How to know the format of a text file

  • Hi folks.... needed your suggestions.....

    I had created a text file named "forward.txt" in windows operating system. How can i know whether my text file "forward.txt" is a

    ASCII-CRLF

    ASCII-LF

    EBCDIC.

    I want to know my text file format. Is it in ASCII-CRLF format or in ASCII-LF format or in EBCDIC format??

    Thanks!!

  • There are some suggestions in Wikipedia on identifying the EOL character

    http://en.wikipedia.org/wiki/Newline

    hope this gives you a starting place.

    Ian

  • If you created it, you presumably know how you created it. If you created it on Wndows with Notepad, for example, it will use ASCII-CRLF (ANSI) unless you told the system to use a unicode format for it. If you created it with something that gives you full control over the output, it will be whatever format you generated. And so on.

    Tom

  • tinnusqlserver (5/5/2011)


    Hi folks.... needed your suggestions.....
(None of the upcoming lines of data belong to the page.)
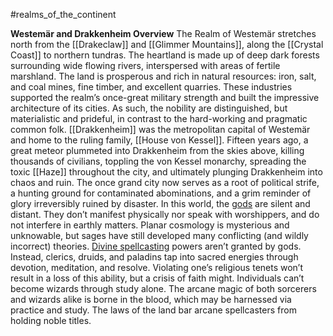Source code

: #realms_of_the_continent 

**Westemär and Drakkenheim Overview**
The Realm of Westemär stretches north from the [[Drakeclaw]] and [[Glimmer Mountains]], along the [[Crystal Coast]] to northern tundras. The heartland is made up of deep dark forests surrounding wide flowing rivers, interspersed with areas of fertile marshland. The land is prosperous and rich in natural resources: iron, salt, and coal mines, fine timber, and excellent quarries. These industries supported the realm’s once-great military strength and built the impressive architecture of its cities. As such, the nobility are distinguished, but materialistic and prideful, in contrast to the hard-working and pragmatic common folk.
[[Drakkenheim]] was the metropolitan capital of Westemär and home to the ruling family, [[House von Kessel]]. Fifteen years ago, a great meteor plummeted into Drakkenheim from the skies above, killing thousands of civilians, toppling the von Kessel monarchy, spreading the toxic [[Haze]] throughout the city, and ultimately plunging Drakkenheim into chaos and ruin. The once grand city now serves as a root of political strife, a hunting ground for contaminated abominations, and a grim reminder of glory irreversibly ruined by disaster.
In this world, the [gods](religion) are silent and distant. They don’t manifest physically nor speak with worshippers, and do not interfere in earthly matters. Planar cosmology is mysterious and unknowable, but sages have still developed many conflicting (and wildly incorrect) theories. 
[Divine spellcasting](magic) powers aren’t granted by gods. Instead, clerics, druids, and paladins tap into sacred energies through devotion, meditation, and resolve. Violating one’s religious tenets won’t result in a loss of this ability, but a crisis of faith might. 
Individuals can’t become wizards through study alone. The arcane magic of both sorcerers and wizards alike is borne in the blood, which may be harnessed via practice and study. The laws of the land bar arcane spellcasters from holding noble titles.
    I had created a text file named "forward.txt" in windows operating system. How can i know whether my text file "forward.txt" is a

    ASCII-CRLF

    ASCII-LF

    EBCDIC.

    I want to know my text file format. Is it in ASCII-CRLF format or in ASCII-LF format or in EBCDIC format??

    Thanks!!

    There's really only one way to know for sure... open it up with a hex editor and look.

    --Jeff Moden


    RBAR is pronounced "ree-bar" and is a "Modenism" for Row-By-Agonizing-Row.
    First step towards the paradigm shift of writing Set Based code:
    ________Stop thinking about what you want to do to a ROW... think, instead, of what you want to do to a COLUMN.

    Change is inevitable... Change for the better is not.


    Helpful Links:
    How to post code problems
    How to Post Performance Problems
    Create a Tally Function (fnTally)

  • Jeff Moden (9/4/2011)


    There's really only one way to know for sure... open it up with a hex editor and look.

    Agreed. See also the Unicode Byte Order Mark FAQ for more details on Unicode and the characters which _may_ exist at the beginning indicating big-endian vs little-endian, but be aware that Microsoft uses UCS-2 instead of a modern (July 1996 or later) Unicode variant.